§ EXERCISE GOAL
Your task is to set down the records below again, exactly.

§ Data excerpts
+++
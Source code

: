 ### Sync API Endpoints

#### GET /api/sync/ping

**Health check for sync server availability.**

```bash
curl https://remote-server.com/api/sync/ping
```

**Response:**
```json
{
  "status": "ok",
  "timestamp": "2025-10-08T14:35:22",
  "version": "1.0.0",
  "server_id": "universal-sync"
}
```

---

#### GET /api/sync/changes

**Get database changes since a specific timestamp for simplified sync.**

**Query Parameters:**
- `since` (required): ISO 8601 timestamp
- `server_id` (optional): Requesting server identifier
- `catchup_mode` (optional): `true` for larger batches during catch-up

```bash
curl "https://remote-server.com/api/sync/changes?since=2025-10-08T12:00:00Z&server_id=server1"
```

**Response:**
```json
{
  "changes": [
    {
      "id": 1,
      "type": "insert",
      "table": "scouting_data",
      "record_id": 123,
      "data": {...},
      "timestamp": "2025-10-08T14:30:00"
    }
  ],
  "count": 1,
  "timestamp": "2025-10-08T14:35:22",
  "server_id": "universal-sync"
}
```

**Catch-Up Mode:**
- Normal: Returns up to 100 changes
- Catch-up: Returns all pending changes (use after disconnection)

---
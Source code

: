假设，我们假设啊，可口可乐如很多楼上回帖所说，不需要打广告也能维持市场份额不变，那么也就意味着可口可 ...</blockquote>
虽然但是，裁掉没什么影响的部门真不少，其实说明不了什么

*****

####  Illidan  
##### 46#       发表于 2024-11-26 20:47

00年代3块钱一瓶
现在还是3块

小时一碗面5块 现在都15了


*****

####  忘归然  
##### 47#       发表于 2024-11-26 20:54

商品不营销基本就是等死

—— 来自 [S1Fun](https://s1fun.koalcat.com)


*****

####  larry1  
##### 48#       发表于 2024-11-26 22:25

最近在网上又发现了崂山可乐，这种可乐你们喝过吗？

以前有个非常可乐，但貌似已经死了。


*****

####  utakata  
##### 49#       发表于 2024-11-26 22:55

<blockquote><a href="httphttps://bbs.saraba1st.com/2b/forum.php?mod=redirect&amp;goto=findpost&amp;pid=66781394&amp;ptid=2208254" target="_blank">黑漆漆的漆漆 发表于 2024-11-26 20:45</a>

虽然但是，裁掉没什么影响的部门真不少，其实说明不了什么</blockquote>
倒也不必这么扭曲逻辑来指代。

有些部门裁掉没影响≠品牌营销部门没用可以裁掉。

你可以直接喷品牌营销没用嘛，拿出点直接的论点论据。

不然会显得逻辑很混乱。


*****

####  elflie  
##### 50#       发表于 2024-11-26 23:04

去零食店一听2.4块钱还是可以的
+++
§ SOLUTION TO THE PROBLEM
Source code

: ### Sync API Endpoints

#### GET /api/sync/ping

**Health check for sync server availability.**

```bash
curl https://remote-server.com/api/sync/ping
```

**Response:**
```json
{
  "status": "ok",
  "timestamp": "2025-10-08T14:35:22",
  "version": "1.0.0",
  "server_id": "universal-sync"
}
```

---

#### GET /api/sync/changes

**Get database changes since a specific timestamp for simplified sync.**

**Query Parameters:**
- `since` (required): ISO 8601 timestamp
- `server_id` (optional): Requesting server identifier
- `catchup_mode` (optional): `true` for larger batches during catch-up

```bash
curl "https://remote-server.com/api/sync/changes?since=2025-10-08T12:00:00Z&server_id=server1"
```

**Response:**
```json
{
  "changes": [
    {
      "id": 1,
      "type": "insert",
      "table": "scouting_data",
      "record_id": 123,
      "data": {...},
      "timestamp": "2025-10-08T14:30:00"
    }
  ],
  "count": 1,
  "timestamp": "2025-10-08T14:35:22",
  "server_id": "universal-sync"
}
```

**Catch-Up Mode:**
- Normal: Returns up to 100 changes
- Catch-up: Returns all pending changes (use after disconnection)

---
Source code

:假设，我们假设啊，可口可乐如很多楼上回帖所说，不需要打广告也能维持市场份额不变，那么也就意味着可口可 ...</blockquote>
虽然但是，裁掉没什么影响的部门真不少，其实说明不了什么

*****

####  Illidan  
##### 46#       发表于 2024-11-26 20:47

00年代3块钱一瓶
现在还是3块

小时一碗面5块 现在都15了


*****

####  忘归然  
##### 47#       发表于 2024-11-26 20:54

商品不营销基本就是等死

—— 来自 [S1Fun](https://s1fun.koalcat.com)


*****

####  larry1  
##### 48#       发表于 2024-11-26 22:25

最近在网上又发现了崂山可乐，这种可乐你们喝过吗？

以前有个非常可乐，但貌似已经死了。


*****

####  utakata  
##### 49#       发表于 2024-11-26 22:55

<blockquote><a href="httphttps://bbs.saraba1st.com/2b/forum.php?mod=redirect&amp;goto=findpost&amp;pid=66781394&amp;ptid=2208254" target="_blank">黑漆漆的漆漆 发表于 2024-11-26 20:45</a>

虽然但是，裁掉没什么影响的部门真不少，其实说明不了什么</blockquote>
倒也不必这么扭曲逻辑来指代。

有些部门裁掉没影响≠品牌营销部门没用可以裁掉。

你可以直接喷品牌营销没用嘛，拿出点直接的论点论据。

不然会显得逻辑很混乱。


*****

####  elflie  
##### 50#       发表于 2024-11-26 23:04

去零食店一听2.4块钱还是可以的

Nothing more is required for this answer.